After an exciting quarter, doing 3 months of kenjutsu, we finally went back to the unarmed techniques. Some new people joined us in the class along the way, so I am glad to be able to focus on the foundational movements of Bujinkan Taijutsu. Yes!!

Warm-up exercises:

  1. Front and back bends
  2. Side bends
  3. Waist turners – work on starting the movement from your hip flexors. That will give you the most benefit from this exercise.
  4. Kneeling Back Bends
  5. Hindu Push-up Stretches – if you can do the push-ups, that is great! If not, just holding the two positions will help to build up your arm strength.

Ukemi (Page 9 of your notes)

We worked on後方廻転 (Koho Kaiten) – the Back roll, and 前方回転 – (Zenpo Kaiten) – the Forward roll. If you don’t feel confident with them you can practice on your own on soft ground, like the padded ground in most playgrounds in Singapore.  To get the core movement of both rolls, you can start them lying totally flat on the ground.

Sanshin No Kata (Page 14 of your notes)

We are still working on 地の型 Chi no Kata, as it trains us in some of our foundational kamae (stances) and movement. This is the one when we step almost straight back while raising one hand to the opponent’s eyes, then step forward and swing our hand with three fingers held firmly together to the opponent’s solar plexus. You can take notes on it on page 15 of your notes. Write down there the pointers I bring up with you in class.

Watch out for your heels (in line), knees (in line with your feet) and spine (straightened)!

We also did a variation of it: Yokuto, when your opponent grabs you and you swing your fist with thumb-joint sticking up (骨法拳 Koppō Ken, page 13) to hit your opponent under the chin. You then kick and palm your opponent on the face (蝦蛄拳 Shako Ken, page 12) while stepping forward with the other side.

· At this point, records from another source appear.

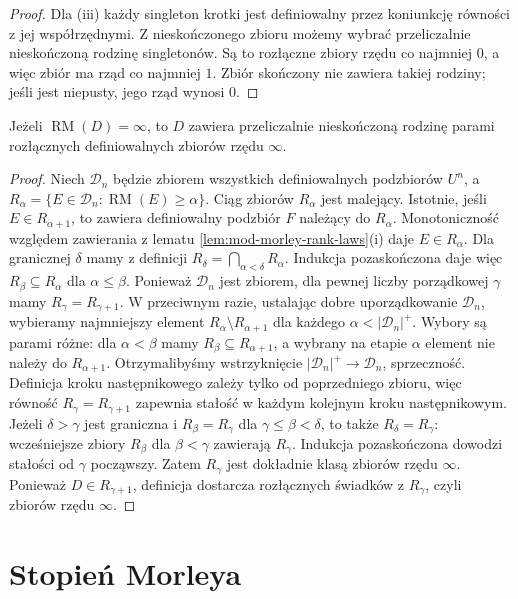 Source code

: \begin{proof}
Dla (iii) każdy singleton krotki jest definiowalny
przez koniunkcję równości z jej współrzędnymi.
Z nieskończonego zbioru możemy wybrać
przeliczalnie nieskończoną rodzinę singletonów.
Są to rozłączne zbiory rzędu co najmniej $0$,
a więc zbiór ma rząd co najmniej $1$.
Zbiór skończony nie zawiera takiej rodziny;
jeśli jest niepusty, jego rząd wynosi $0$.
\end{proof}

\begin{lemat}
\label{lem:mod-morley-infinite-splitting}
Jeżeli $\operatorname{RM}(D)=\infty$, to $D$
zawiera przeliczalnie nieskończoną rodzinę
parami rozłącznych definiowalnych zbiorów
rzędu $\infty$.
\end{lemat}
\begin{proof}
Niech $\mathcal D_n$ będzie zbiorem wszystkich
definiowalnych podzbiorów $U^n$, a
$R_\alpha=\{E\in\mathcal D_n:
\operatorname{RM}(E)\geq\alpha\}$.
Ciąg zbiorów $R_\alpha$ jest malejący.
Istotnie, jeśli $E\in R_{\alpha+1}$,
to zawiera definiowalny podzbiór $F$ należący
do $R_\alpha$. Monotoniczność względem zawierania
z lematu \ref{lem:mod-morley-rank-laws}(i)
daje $E\in R_\alpha$. Dla granicznej $\delta$
mamy z definicji $R_\delta=\bigcap_{\alpha<\delta}R_\alpha$.
Indukcja pozaskończona daje więc
$R_\beta\subseteq R_\alpha$ dla $\alpha\leq\beta$.
Ponieważ $\mathcal D_n$ jest zbiorem,
dla pewnej liczby porządkowej $\gamma$
mamy $R_\gamma=R_{\gamma+1}$.
W przeciwnym razie, ustalając dobre uporządkowanie
$\mathcal D_n$, wybieramy najmniejszy element
$R_\alpha\setminus R_{\alpha+1}$ dla każdego
$\alpha<|\mathcal D_n|^+$. Wybory są parami różne:
dla $\alpha<\beta$ mamy $R_\beta\subseteq R_{\alpha+1}$,
a wybrany na etapie $\alpha$ element nie należy
do $R_{\alpha+1}$. Otrzymalibyśmy wstrzyknięcie
$|\mathcal D_n|^+\to\mathcal D_n$, sprzeczność.
Definicja kroku następnikowego zależy tylko
od poprzedniego zbioru, więc równość
$R_\gamma=R_{\gamma+1}$ zapewnia stałość
w każdym kolejnym kroku następnikowym.
Jeżeli $\delta>\gamma$ jest graniczna i
$R_\beta=R_\gamma$ dla $\gamma\leq\beta<\delta$,
to także $R_\delta=R_\gamma$: wcześniejsze
zbiory $R_\beta$ dla $\beta<\gamma$ zawierają
$R_\gamma$. Indukcja pozaskończona dowodzi
stałości od $\gamma$ począwszy.
Zatem $R_\gamma$ jest dokładnie klasą zbiorów
rzędu $\infty$.
Ponieważ $D\in R_{\gamma+1}$, definicja
dostarcza rozłącznych świadków z $R_\gamma$,
czyli zbiorów rzędu $\infty$.
\end{proof}

\section{Stopień Morleya}


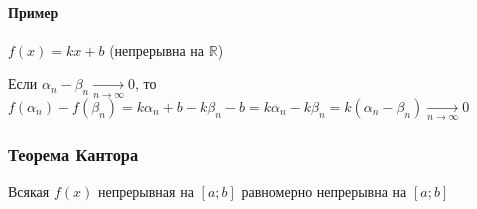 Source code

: \documentclass[class=article,a4paper,12pt,crop=false]{standalone}
\begin{document}
\paragraph{Пример} $f(x) = kx + b$ (непрерывна на $\mathbb{R}$)

Если $\alpha_n - \beta_n \underset{n \rightarrow \infty}{\rightarrow} 0$, то
$f(\alpha_n) - f(\beta_n) = k\alpha_n + b - k\beta_n - b = k\alpha_n - k\beta_n =
k(\alpha_n - \beta_n)
\underset{n \rightarrow \infty}{\rightarrow} 0$

\subsubsection{Теорема Кантора}

Всякая $f(x)$ непрерывная на $[a; b]$ равномерно непрерывна на $[a; b]$
\end{document}

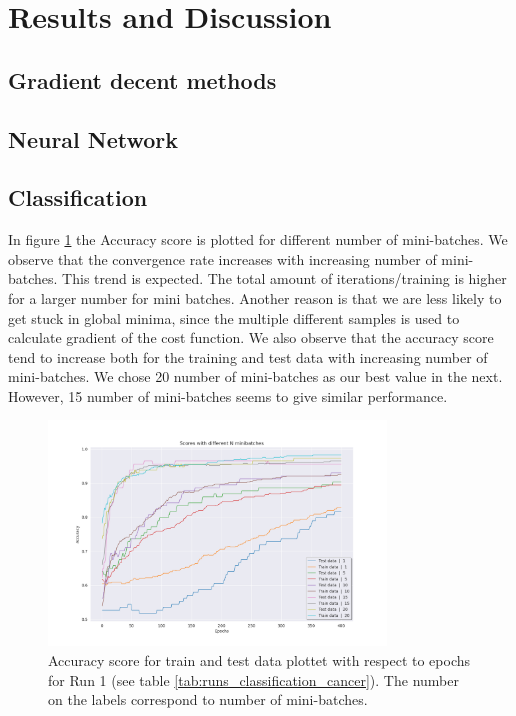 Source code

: \section{Results and Discussion}


\subsection{Gradient decent methods}

\subsection{Neural Network}

\subsection{Classification}


%                              


In figure \ref{fig:d_line_batch_size} the Accuracy score is plotted for
different number of mini-batches. We observe that the convergence rate
increases with increasing number of mini-batches. This trend is expected. The
total amount of iterations/training is higher for a larger number for
mini batches. Another reason is that we are less likely to get stuck in global
minima, since the multiple different samples is used to calculate gradient of the
cost function. We also observe that the accuracy score tend to increase both
for the training and test data with increasing number of mini-batches.
We chose 20 number of mini-batches as our best value in the next. However, 15
number of mini-batches seems to give similar performance.    


\begin{figure}[H]
    \centering
    \includegraphics[width=0.8\textwidth]{Figures/PartD/d_line_batch_size.png}
    \caption{Accuracy score for train and test data plottet with respect to epochs for Run 1 (see table
    \ref{tab:runs_classification_cancer}). The number on the labels correspond
to number of mini-batches.}  
    \label{fig:d_line_batch_size} 
\end{figure}



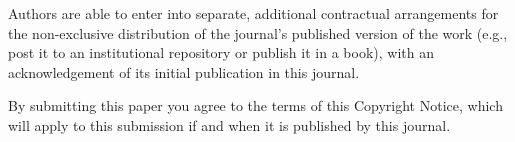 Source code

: Authors are able to enter into separate, additional contractual arrangements
for the non-exclusive distribution of the journal's published version of the
work (e.g., post it to an institutional repository or publish it in a book),
with an acknowledgement of its initial publication in this journal.

By submitting this paper you agree to the terms of this Copyright Notice, which
will apply to this submission if and when it is published by this journal.

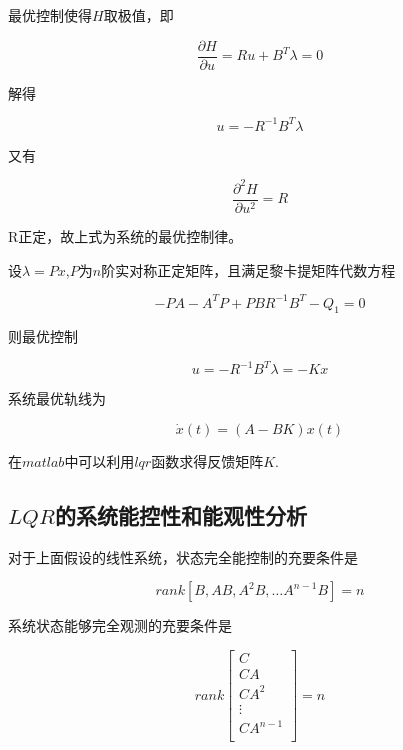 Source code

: 最优控制使得$H$取极值，即

\begin{equation}
\frac{\partial H}{\partial u}=Ru+B^T\lambda=0
\end{equation}

解得

\begin{equation}
u=-R^{-1}B^T\lambda
\end{equation}

又有

\begin{equation}
\frac{\partial^2 H}{\partial u^2}=R
\end{equation}

R正定，故上式为系统的最优控制律。

设$\lambda=Px$,$P$为$n$阶实对称正定矩阵，且满足黎卡提矩阵代数方程

\begin{equation}
-PA-A^TP+PBR^{-1}B^T-Q_1=0
\end{equation}

则最优控制

\begin{equation}
u=-R^{-1}B^T\lambda=-Kx
\end{equation}

系统最优轨线为

\begin{equation}
\dot x(t)=(A-BK)x(t)
\end{equation}

在$matlab$中可以利用$lqr$函数求得反馈矩阵$K$.

\subsection{$LQR$的系统能控性和能观性分析}

对于上面假设的线性系统，状态完全能控制的充要条件是

\begin{equation}
rank[B,AB,A^2B,\dots A^{n-1}B]=n
\end{equation}

系统状态能够完全观测的充要条件是

\begin{equation}
rank
\begin{bmatrix}
C\\
CA\\
CA^2\\
\vdots\\
CA^{n-1}\\
\end{bmatrix}
=n
\end{equation}

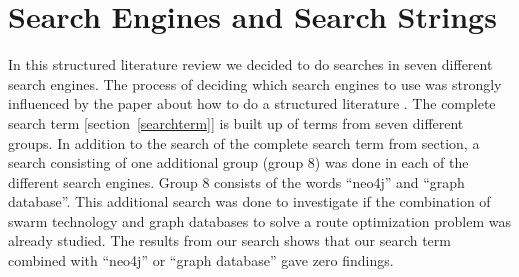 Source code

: \chapter{Search Engines and Search Strings}
In this structured literature review we decided to do searches in seven different search engines. The process of deciding which search engines to use was strongly influenced by the paper about how to do a structured literature \citep{kofod2014}. The complete search term [section~\ref{searchterm}] is built up of terms from seven different groups. In addition to the search of the complete search term from section, a search consisting of one additional group (group 8) was done in each of the different search engines. Group 8 consists of the words ``neo4j'' and ``graph database''. This additional search was done to investigate if the combination of swarm technology and graph databases to solve a route optimization problem was already studied. The results from our search shows that our search term combined with ``neo4j'' or ``graph database'' gave zero findings. 


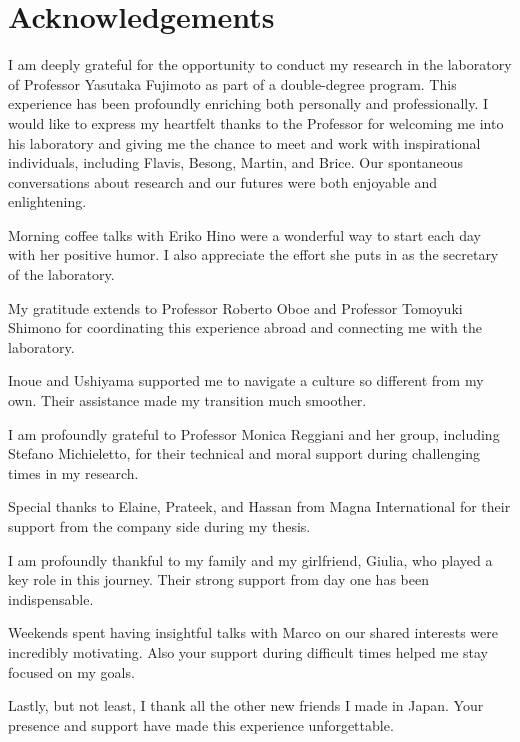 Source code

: \thispagestyle{empty}
\section*{Acknowledgements}
\vspace{0.5cm}
I am deeply grateful for the opportunity to conduct my research in the laboratory 
of Professor Yasutaka Fujimoto as part of a double-degree program. This experience 
has been profoundly enriching both personally and professionally. I would like 
to express my heartfelt thanks to the Professor for welcoming me into his laboratory and 
giving me the chance to meet and work with inspirational individuals, including 
Flavis, Besong, Martin, and Brice. Our spontaneous conversations about research 
and our futures were both enjoyable and enlightening.

Morning coffee talks with Eriko Hino were a wonderful way to start each day with 
her positive humor. I also appreciate the effort she puts in as the secretary of 
the laboratory.

My gratitude extends to Professor Roberto Oboe and Professor Tomoyuki Shimono 
for coordinating this experience abroad and connecting me with the laboratory.

Inoue and Ushiyama supported me to navigate a culture so different 
from my own. Their assistance made my transition much smoother.

I am profoundly grateful to Professor Monica Reggiani and her group, including 
Stefano Michieletto, for their technical and moral support during 
challenging times in my research.

Special thanks to Elaine, Prateek, and Hassan from Magna International for their 
support from the company side during my thesis.

I am profoundly thankful to my family and my girlfriend, Giulia, who played a 
key role in this journey. Their strong support from day one has been indispensable.

Weekends spent having insightful talks with Marco on our shared interests were 
incredibly motivating. Also your support during difficult times helped me stay 
focused on my goals.

Lastly, but not least, I thank all the other new friends I made in Japan. Your 
presence and support have made this experience unforgettable.
\afterpage{\blankpage} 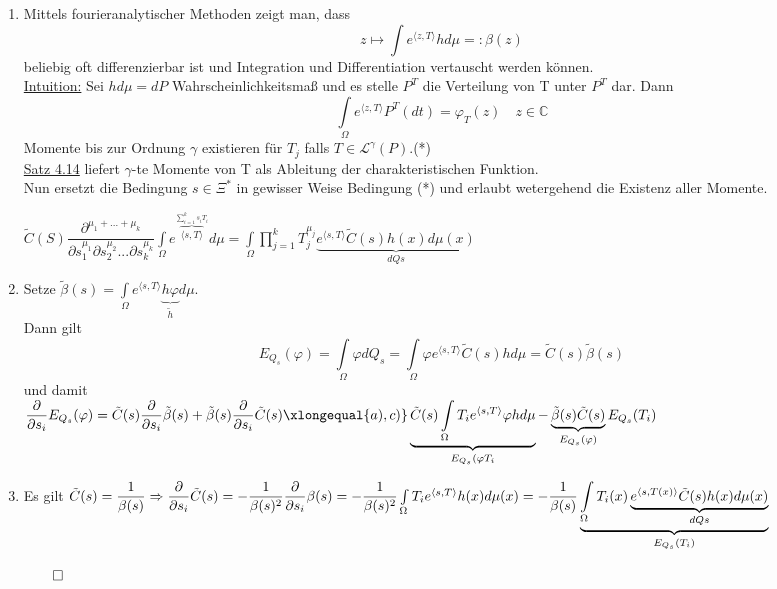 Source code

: \documentclass[german,10pt,oneside, fleqn, a4paper]{article}
\newcommand {\C}	{\mathbb{C}}
\newcommand{\Ra}	{\Rightarrow}
\newcommand{\sm}[2][\infty]{\sum\limits_{#2}^{#1}}
\newcommand{\QED}{\begin{flushright}$\qed$\end{flushright}}
\newcommand{\mc}[1]{\mathcal{#1}}
\newcommand{\lp}[1]{\mc{L}^{#1}}
\newcommand{\1}[1]{1_{#1}}
\newcommand{\2}[1]{\1{\brac{#1}}}
\begin{document}
\begin{enumerate}[label=(\alph*)]
\item Mittels fourieranalytischer Methoden zeigt man, dass \[
z\mapsto\int e^{\langle z,T\rangle} hd\mu=:\beta(z)\]
beliebig oft differenzierbar ist und Integration und Differentiation vertauscht werden können.\\

\underline{Intuition:} Sei $hd\mu=dP$ Wahrscheinlichkeitsmaß und es stelle $P^T$ die Verteilung von T unter $P^T$ dar. Dann \[
\int\limits_\Omega e^{\langle z,T\rangle}P^T(dt)=\varphi_T(z)\quad z\in\C\]
Momente bis zur Ordnung $\gamma$ existieren für $T_j$ falls $T\in\lp{\gamma}(P)$.\hfill(*)\\
\hyperref[4.14]{Satz 4.14} liefert $\gamma$-te Momente von T als Ableitung der charakteristischen Funktion.\\
Nun ersetzt die Bedingung $s\in\Xi^*$ in gewisser Weise Bedingung (*) und erlaubt wetergehend die Existenz aller Momente.

$\tilde{C}(S)\dfrac{\partial^{\mu_1+...+\mu_k}}{{\partial s_1^{\mu_1}\partial s_2^{\mu_2}...\partial s_k^{\mu_k}}}\int\limits_\Omega e^{\overbrace{\langle s,T\rangle}^{\sm[k]{i=1}s_iT_i}}d\mu=\int\limits_\Omega\prod\limits_{j=1}^kT_j^{\mu_j}\underbrace{e^{\langle s,T\rangle}\tilde{C}(s)h(x)d\mu(x)}_{dQs}$
\item Setze $\tilde{\beta}(s)=\int\limits_\Omega e^{\langle s,T\rangle}\underbrace{h\varphi}_{\tilde{h}}d\mu$.\\
Dann gilt \[
E_{Q_s}(\varphi)=\int\limits_\Omega\varphi dQ_s=\int\limits_\Omega\varphi e^{\langle s,T\rangle}\tilde{C}(s)hd\mu=\tilde{C}(s)\tilde{\beta}(s)\]
und damit\\
$\dfrac{\partial}{\partial s_i} E_{Q_s}(\varphi)=\tilde{C}(s)\dfrac{\partial}{\partial s_i}\tilde\beta(s)+\tilde\beta(s)\dfrac{\partial}{\partial s_i}\tilde C(s)\\
\xlongequal{a),c)}\underbrace{\tilde{C}(s)\int\limits_\Omega T_ie^{\langle s,T\rangle}\varphi hd\mu}_{E_{Q_s}(\varphi T_i}-\underbrace{\tilde\beta(s)\tilde C(s)}_{E_{Q_s}(\varphi)}E_{Q_s}(T_i)$
\item Es gilt $\tilde{C}(s)=\dfrac{1}{\beta(s)}\\
\Ra\dfrac{\partial}{\partial s_i}\tilde{C}(s)=-\dfrac{1}{\beta (s)^2}\dfrac{\partial}{\partial s_i}\beta(s)=-\dfrac{1}{\beta(s)^2}\int\limits_\Omega T_ie^{\langle s,T\rangle}h(x)d\mu(x)\\
=-\dfrac{1}{\beta(s)}\underbrace{\int\limits_\Omega T_i(x)\underbrace{e^{\langle s,T(x)\rangle}\tilde{C}(s)h(x)d\mu(x)}_{dQs}}_{E_{Q_s}(T_i)}$\QED

\end{enumerate}
\end{document}
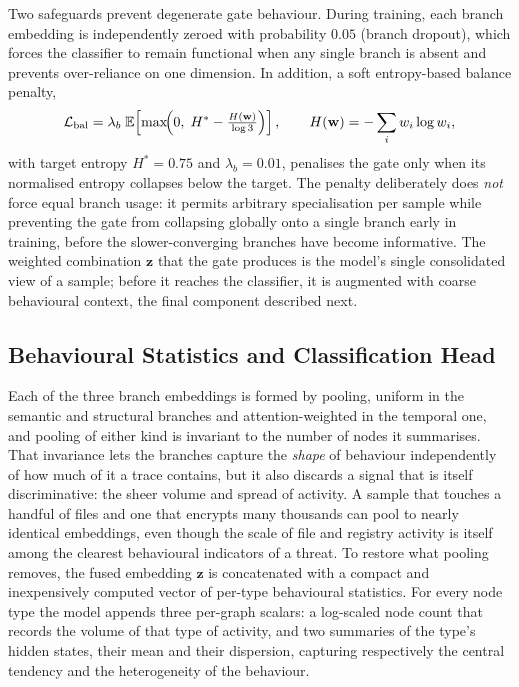 \documentclass[%
    BCOR=10mm,
    DIV=13,
    toc=bibliography,
    toc=listof,
    oneside,
    12pt,
]{scrbook}
\begin{document}
Two safeguards prevent degenerate gate behaviour. During training, each branch
embedding is independently zeroed with probability $0.05$ (branch dropout),
which forces the classifier to remain functional when any single branch is
absent and prevents over-reliance on one dimension. In addition, a soft
entropy-based balance penalty,
\begin{equation}
  \mathcal{L}_{\mathrm{bal}}
  = \lambda_{b}\;
    \mathbb{E}\!\left[
      \max\!\Bigl( 0,\; H^{*} - \tfrac{H(\mathbf{w})}{\log 3} \Bigr)
    \right],
  \qquad
  H(\mathbf{w}) = -\sum_{i} w_i \log w_i,
  \label{eq:branch_balance}
\end{equation}
with target entropy $H^{*} = 0.75$ and $\lambda_b = 0.01$, penalises the gate
only when its normalised entropy collapses below the target. The penalty
deliberately does \emph{not} force equal branch usage: it permits arbitrary
specialisation per sample while preventing the gate from collapsing globally
onto a single branch early in training, before the slower-converging branches
have become informative. The weighted combination $\mathbf{z}$ that the gate
produces is the model's single consolidated view of a sample; before it reaches
the classifier, it is augmented with coarse behavioural context, the final
component described next.

\subsection{Behavioural Statistics and Classification Head}
\label{subsec:classifier}

Each of the three branch embeddings is formed by pooling, uniform in the
semantic and structural branches and attention-weighted in the temporal one, and
pooling of either kind is invariant to the number of nodes it summarises. That
invariance lets the branches capture the \emph{shape} of behaviour independently
of how much of it a trace contains, but it also discards a signal that is itself
discriminative: the sheer volume and spread of activity. A sample that touches a
handful of files and one that encrypts many thousands can pool to nearly
identical embeddings, even though the scale of file and registry activity is
itself among the clearest behavioural indicators of a threat. To restore what
pooling removes, the fused embedding $\mathbf{z}$ is concatenated with a compact
and inexpensively computed vector of per-type behavioural statistics. For every
node type the model appends three per-graph scalars: a log-scaled node count
that records the volume of that type of activity, and two summaries of the
type's hidden states, their mean and their dispersion, capturing respectively
the central tendency and the heterogeneity of the behaviour.
\end{document}
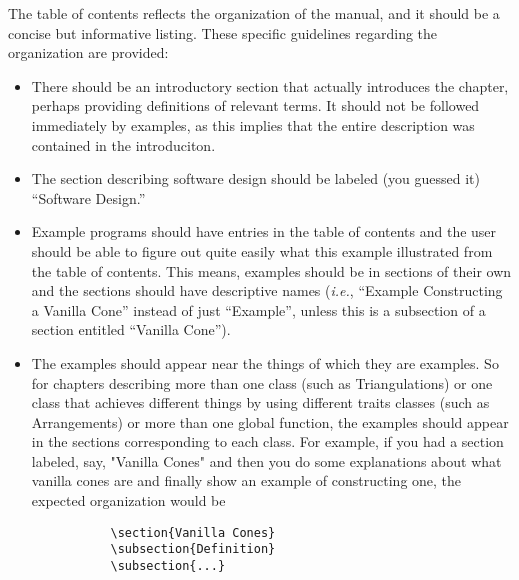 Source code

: The table of contents reflects the organization of the manual, and it 
should be a concise but informative listing. These specific guidelines 
regarding the organization are provided:
\begin{itemize}
   \item There should be an introductory section that actually introduces
         the chapter, perhaps providing definitions of relevant terms.  
         It should not be followed immediately by examples, as this implies 
         that the entire description was contained in the introduciton.

   \item The section describing software design should be labeled (you guessed 
         it) ``Software Design.'' 

   \item Example programs should have entries in the table of contents and
         the user should be able to figure out quite easily what this example
         illustrated from the table of contents.  This means, examples should
         be in sections of their own and the sections should have descriptive 
         names (\textit{i.e.}, ``Example Constructing a Vanilla Cone'' instead 
         of just ``Example'', unless this is a subsection of a section
         entitled ``Vanilla Cone'').

   \item The examples should appear near the things of which they are 
         examples.  So for chapters describing more than one class (such as 
         Triangulations) or one class that achieves different things by using 
         different traits classes (such as Arrangements) or more than one
         global function, the examples should appear in the sections 
         corresponding to each class.  For example, if you had a 
         section labeled, say, "Vanilla Cones" and then you do some 
         explanations about what vanilla cones are and finally show an example 
         of constructing one, the expected organization would be 
         \begin{verbatim}
           \section{Vanilla Cones}
           \subsection{Definition}
           \subsection{...}

\end{verbatim}
\end{itemize}
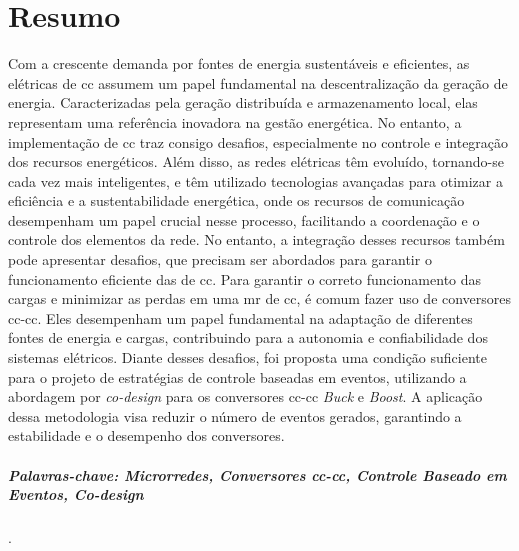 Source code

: \chapter*{Resumo}
\thispagestyle{empty}

Com a crescente demanda por fontes de energia sustentáveis e eficientes, as  elétricas de \acrfull{cc} assumem um papel fundamental na descentralização da geração de energia. Caracterizadas pela geração distribuída e armazenamento local, elas representam uma referência inovadora na gestão energética. No entanto, a implementação de  \acrshort{cc} traz consigo desafios, especialmente no controle e integração dos recursos energéticos. Além disso, as redes elétricas têm evoluído, tornando-se cada vez mais inteligentes, e têm utilizado tecnologias avançadas para otimizar a eficiência e a sustentabilidade energética, onde os recursos de comunicação desempenham um papel crucial nesse processo, facilitando a coordenação e o controle dos elementos da rede. No entanto, a integração desses recursos também pode apresentar desafios, que precisam ser abordados para garantir o funcionamento eficiente das  de \acrshort{cc}. Para garantir o correto funcionamento das cargas e minimizar as perdas em uma \acrshort{mr} de \acrshort{cc}, é comum fazer uso de conversores \acrshort{cc}-\acrshort{cc}. Eles desempenham um papel fundamental na adaptação de diferentes fontes de energia e cargas, contribuindo para a autonomia e confiabilidade dos sistemas elétricos. Diante desses desafios, foi proposta uma condição suficiente para o projeto de estratégias de controle baseadas em eventos, utilizando a abordagem por \textit{co-design} para os conversores \acrshort{cc}-\acrshort{cc} \textit{Buck} e \textit{Boost}. A aplicação dessa metodologia visa reduzir o número de eventos gerados, garantindo a estabilidade e o desempenho dos conversores.

\vspace{50pt}

\paragraph{Palavras-chave: Microrredes, Conversores \acrshort{cc}-\acrshort{cc}, Controle Baseado em Eventos, \textit{Co-design}}.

Key point: Don’t step forward and then Shako Ken the opponent. You will only have arm-strength behind that. Do both together. That is how you will get power. The movement is the one we practiced in the Palm-The-Wall exercise (which you can note down on page 6 of your notes).

Ura Gyaku

This is one of the Kihon Happo, listed on page 19. Take down notes there.

The formal version starts differently from what we did in class. I’ll show that to you soon, but for now we start from Yokuto, with the Koppō Ken and the kick. Instead of putting the foot next to the other, as we did before, now draw the base of the triangle as you capture the hand and twist while using your other hand to straighten the elbow. Hold the arms firm as you complete the triangle, then shift your weight forward to push into the opponent.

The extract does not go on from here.